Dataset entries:
++++++++++++++++++++

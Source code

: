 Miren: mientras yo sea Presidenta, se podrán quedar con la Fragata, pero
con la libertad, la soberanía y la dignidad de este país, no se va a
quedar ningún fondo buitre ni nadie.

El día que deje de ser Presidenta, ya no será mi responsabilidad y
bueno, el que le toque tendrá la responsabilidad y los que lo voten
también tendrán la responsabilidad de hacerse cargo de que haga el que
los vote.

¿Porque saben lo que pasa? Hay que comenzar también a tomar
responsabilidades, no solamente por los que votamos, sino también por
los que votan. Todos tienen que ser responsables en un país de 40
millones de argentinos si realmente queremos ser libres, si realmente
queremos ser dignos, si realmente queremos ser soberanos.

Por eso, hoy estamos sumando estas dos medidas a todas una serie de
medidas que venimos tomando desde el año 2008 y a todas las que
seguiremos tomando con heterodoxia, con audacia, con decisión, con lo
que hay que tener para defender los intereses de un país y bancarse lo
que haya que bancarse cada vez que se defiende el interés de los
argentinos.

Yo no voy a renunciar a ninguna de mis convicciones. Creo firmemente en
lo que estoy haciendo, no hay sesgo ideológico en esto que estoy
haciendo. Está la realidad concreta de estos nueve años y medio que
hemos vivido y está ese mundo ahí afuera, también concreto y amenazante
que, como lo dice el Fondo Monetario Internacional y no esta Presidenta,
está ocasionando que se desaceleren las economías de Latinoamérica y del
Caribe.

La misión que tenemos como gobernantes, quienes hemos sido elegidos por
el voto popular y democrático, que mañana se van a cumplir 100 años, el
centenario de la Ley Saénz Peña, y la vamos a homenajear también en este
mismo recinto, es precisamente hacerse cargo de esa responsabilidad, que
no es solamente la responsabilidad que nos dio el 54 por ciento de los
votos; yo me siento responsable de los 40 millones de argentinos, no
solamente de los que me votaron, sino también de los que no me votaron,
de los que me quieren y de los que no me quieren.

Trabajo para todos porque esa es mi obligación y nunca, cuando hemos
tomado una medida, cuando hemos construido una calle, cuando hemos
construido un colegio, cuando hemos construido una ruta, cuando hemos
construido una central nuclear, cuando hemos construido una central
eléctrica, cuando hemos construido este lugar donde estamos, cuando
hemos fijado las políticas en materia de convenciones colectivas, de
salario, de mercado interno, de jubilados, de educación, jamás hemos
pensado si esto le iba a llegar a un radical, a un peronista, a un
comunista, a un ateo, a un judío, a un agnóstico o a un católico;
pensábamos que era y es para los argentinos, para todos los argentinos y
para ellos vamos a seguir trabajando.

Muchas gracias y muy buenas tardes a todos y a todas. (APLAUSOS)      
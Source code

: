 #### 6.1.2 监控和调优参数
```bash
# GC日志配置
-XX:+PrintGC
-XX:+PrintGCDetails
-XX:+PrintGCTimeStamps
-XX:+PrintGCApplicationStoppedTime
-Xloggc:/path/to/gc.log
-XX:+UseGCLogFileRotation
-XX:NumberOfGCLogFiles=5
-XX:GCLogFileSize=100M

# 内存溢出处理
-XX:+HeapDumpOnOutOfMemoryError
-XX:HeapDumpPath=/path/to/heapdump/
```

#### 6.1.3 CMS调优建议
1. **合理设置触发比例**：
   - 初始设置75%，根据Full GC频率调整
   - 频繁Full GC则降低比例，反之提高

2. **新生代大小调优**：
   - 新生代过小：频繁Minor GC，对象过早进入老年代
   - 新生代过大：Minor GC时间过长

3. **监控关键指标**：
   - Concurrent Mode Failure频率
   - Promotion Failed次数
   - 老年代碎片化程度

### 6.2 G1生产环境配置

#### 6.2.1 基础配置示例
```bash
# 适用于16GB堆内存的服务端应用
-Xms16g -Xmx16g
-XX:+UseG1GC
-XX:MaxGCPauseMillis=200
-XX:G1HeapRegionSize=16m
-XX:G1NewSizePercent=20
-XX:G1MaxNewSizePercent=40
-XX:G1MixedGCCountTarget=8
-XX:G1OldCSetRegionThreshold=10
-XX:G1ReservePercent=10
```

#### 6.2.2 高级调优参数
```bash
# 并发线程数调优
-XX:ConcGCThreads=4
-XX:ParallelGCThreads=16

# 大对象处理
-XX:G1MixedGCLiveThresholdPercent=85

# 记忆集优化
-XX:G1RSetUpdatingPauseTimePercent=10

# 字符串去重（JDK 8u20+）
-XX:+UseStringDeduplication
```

++++++++++++++++++++

Work task: Copy, exactly and only, the lines above that begin with the one containing "también a tomar" and finish with the one containing "hemos vivido y".

Exercise result:
¿Porque saben lo que pasa? Hay que comenzar también a tomar
responsabilidades, no solamente por los que votamos, sino también por
los que votan. Todos tienen que ser responsables en un país de 40
millones de argentinos si realmente queremos ser libres, si realmente
queremos ser dignos, si realmente queremos ser soberanos.

Por eso, hoy estamos sumando estas dos medidas a todas una serie de
medidas que venimos tomando desde el año 2008 y a todas las que
seguiremos tomando con heterodoxia, con audacia, con decisión, con lo
que hay que tener para defender los intereses de un país y bancarse lo
que haya que bancarse cada vez que se defiende el interés de los
argentinos.

Yo no voy a renunciar a ninguna de mis convicciones. Creo firmemente en
lo que estoy haciendo, no hay sesgo ideológico en esto que estoy
haciendo. Está la realidad concreta de estos nueve años y medio que
hemos vivido y está ese mundo ahí afuera, también concreto y amenazante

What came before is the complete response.